僕も同じ道を辿ってきて、兄さんのすごさを知った。学校も仕事も、一言で言うなら激務。僕はすべてをこなすのにいっぱいいっぱいで、いつもヘロヘロになって家にたどり着く。
でも兄さんは僕の前ではそんな様子は一切見せなくて、病気の時は早く帰ってきてずっと看病してくれてた。
「お前のことがずっと心配でしたから…。今だから言いますけど、仕事も手につかなくて早く帰れって言われてしまったくらいですからね。」
そんなこと言ってるけど、絶対に違う。
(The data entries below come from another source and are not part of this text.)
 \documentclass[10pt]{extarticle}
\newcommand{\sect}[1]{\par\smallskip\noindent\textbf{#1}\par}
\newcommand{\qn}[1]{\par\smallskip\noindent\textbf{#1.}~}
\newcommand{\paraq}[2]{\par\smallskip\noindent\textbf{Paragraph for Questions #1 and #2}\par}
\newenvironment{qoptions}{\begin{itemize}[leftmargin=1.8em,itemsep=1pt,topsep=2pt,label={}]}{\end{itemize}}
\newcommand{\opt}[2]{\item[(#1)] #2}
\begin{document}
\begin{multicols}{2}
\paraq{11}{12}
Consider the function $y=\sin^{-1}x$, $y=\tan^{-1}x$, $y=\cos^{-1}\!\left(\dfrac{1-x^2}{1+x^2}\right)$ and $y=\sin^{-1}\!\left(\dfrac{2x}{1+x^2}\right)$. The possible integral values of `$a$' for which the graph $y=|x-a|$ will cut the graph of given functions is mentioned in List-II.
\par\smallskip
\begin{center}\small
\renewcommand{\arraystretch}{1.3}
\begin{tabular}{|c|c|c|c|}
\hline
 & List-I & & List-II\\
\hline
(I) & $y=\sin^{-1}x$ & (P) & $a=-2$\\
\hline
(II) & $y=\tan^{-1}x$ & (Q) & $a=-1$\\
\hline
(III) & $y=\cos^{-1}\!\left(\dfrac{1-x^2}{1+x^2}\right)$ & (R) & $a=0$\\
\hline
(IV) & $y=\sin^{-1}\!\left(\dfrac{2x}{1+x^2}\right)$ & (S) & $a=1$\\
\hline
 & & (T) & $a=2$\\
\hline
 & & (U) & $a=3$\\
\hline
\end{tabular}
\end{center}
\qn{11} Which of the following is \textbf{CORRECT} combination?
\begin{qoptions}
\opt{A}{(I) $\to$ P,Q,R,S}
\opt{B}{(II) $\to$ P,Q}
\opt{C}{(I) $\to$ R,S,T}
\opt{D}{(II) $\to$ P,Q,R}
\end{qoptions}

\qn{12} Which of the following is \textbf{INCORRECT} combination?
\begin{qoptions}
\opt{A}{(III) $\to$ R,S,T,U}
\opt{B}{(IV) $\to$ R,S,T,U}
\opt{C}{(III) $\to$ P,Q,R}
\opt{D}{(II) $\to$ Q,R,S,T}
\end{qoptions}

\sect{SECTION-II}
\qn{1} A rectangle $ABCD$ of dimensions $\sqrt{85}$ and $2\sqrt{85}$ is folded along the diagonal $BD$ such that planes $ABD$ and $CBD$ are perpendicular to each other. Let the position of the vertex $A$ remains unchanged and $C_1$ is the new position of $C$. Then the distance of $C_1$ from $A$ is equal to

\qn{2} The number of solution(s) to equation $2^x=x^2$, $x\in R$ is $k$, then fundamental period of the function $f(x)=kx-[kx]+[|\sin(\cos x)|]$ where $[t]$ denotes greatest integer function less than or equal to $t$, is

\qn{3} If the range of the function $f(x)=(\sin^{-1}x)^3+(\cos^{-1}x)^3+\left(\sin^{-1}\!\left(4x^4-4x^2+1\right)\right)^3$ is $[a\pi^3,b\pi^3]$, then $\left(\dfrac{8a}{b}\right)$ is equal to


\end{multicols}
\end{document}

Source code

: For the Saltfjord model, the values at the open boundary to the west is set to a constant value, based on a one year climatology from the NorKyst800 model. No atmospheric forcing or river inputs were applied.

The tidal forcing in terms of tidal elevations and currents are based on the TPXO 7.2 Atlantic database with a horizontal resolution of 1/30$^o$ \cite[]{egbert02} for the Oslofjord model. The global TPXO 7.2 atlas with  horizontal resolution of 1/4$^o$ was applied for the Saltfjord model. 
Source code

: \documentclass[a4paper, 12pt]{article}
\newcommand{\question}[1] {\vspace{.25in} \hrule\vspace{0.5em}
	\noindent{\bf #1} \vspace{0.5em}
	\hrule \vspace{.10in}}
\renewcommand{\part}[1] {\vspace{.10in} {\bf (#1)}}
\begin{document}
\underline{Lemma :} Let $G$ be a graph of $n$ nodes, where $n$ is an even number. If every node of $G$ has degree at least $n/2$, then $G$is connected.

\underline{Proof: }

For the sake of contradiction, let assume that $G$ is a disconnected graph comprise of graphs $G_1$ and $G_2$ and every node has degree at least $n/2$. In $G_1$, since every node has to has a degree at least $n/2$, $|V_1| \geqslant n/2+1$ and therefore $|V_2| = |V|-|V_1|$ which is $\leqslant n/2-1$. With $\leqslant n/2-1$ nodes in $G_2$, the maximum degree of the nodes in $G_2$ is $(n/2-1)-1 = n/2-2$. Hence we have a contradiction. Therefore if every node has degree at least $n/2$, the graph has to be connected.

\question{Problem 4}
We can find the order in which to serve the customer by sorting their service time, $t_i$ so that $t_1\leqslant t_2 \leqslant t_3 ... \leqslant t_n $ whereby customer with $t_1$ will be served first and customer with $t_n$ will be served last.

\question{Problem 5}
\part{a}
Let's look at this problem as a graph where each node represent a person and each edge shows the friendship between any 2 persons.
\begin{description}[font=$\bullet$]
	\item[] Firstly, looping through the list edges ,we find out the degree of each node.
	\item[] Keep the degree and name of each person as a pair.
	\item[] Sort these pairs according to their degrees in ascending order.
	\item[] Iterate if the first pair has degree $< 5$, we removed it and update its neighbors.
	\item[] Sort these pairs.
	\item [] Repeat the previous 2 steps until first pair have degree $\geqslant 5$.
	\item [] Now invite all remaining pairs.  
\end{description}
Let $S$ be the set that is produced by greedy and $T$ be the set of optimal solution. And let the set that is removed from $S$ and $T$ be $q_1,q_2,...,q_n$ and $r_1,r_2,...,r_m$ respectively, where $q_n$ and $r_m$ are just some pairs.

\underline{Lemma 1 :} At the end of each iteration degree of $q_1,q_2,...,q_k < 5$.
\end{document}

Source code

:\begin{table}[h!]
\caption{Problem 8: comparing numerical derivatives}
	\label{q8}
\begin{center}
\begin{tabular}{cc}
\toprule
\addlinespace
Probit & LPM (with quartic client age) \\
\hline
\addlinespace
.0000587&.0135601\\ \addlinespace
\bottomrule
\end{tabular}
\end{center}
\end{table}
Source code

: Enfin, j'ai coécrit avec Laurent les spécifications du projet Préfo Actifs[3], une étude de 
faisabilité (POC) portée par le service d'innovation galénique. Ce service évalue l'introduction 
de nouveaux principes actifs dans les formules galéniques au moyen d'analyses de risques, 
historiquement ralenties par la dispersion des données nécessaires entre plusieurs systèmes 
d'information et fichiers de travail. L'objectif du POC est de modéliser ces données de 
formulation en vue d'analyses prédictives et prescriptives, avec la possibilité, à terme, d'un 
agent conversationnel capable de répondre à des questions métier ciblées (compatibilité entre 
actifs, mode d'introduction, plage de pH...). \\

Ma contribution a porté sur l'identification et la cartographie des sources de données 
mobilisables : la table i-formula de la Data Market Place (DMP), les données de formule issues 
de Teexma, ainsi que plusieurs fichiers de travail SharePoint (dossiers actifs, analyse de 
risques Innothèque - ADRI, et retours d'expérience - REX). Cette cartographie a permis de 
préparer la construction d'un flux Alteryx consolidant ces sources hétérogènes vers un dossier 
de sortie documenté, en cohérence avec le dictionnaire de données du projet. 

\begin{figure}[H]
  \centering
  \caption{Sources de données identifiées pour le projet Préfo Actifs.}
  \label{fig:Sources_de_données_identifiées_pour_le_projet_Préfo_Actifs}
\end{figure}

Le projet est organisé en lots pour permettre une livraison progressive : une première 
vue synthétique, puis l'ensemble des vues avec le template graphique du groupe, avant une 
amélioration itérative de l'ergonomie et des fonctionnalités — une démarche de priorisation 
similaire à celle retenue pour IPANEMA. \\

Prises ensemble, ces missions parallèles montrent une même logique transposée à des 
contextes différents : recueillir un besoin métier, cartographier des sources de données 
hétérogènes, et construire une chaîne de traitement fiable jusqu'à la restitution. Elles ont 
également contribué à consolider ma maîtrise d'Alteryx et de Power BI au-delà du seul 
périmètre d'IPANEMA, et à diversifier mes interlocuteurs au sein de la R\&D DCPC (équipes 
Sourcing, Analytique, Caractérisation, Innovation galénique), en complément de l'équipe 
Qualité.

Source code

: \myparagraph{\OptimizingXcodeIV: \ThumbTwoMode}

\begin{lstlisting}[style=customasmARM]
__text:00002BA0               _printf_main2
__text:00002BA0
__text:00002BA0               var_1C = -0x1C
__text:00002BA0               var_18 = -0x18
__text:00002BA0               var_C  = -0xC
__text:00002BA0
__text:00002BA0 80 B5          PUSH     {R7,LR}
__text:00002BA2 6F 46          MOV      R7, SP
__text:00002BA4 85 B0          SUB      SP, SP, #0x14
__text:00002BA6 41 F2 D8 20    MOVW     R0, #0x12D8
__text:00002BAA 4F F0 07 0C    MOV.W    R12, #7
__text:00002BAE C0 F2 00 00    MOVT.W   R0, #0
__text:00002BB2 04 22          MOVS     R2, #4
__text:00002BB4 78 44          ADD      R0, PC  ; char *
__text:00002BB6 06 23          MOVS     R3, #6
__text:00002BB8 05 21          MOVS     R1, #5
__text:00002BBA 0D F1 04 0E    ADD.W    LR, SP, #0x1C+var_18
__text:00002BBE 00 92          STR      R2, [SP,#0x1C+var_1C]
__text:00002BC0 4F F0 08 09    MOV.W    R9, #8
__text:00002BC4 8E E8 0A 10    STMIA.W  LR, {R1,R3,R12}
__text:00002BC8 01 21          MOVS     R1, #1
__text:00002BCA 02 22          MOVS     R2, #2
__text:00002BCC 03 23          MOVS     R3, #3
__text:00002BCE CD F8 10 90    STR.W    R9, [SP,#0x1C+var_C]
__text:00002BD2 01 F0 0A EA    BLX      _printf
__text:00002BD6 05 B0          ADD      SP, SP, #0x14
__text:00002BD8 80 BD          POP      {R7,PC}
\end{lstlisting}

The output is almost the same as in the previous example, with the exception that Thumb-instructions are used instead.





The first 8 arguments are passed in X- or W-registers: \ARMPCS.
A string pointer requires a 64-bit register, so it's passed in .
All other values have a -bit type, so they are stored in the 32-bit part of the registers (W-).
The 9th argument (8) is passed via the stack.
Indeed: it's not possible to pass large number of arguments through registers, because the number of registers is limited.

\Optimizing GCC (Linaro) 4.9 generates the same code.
僕には分かる。
「ありがと…」
やっぱり面と向かって言うのは恥ずかしくて、バッと布団を被ったまま呟く。
目だけチラッと出してみると、嬉しそうな顔をした兄さんと目が合った。
伝わったんだなと思うと、素直に嬉しい。
あの日から一体どれほど経っただろう。再開してからもずっと何も言い出せなくて、でも今日漸く前に戻ったみたいで。
久しぶりにちゃんと見た兄さんは、やっぱり変わってなかった。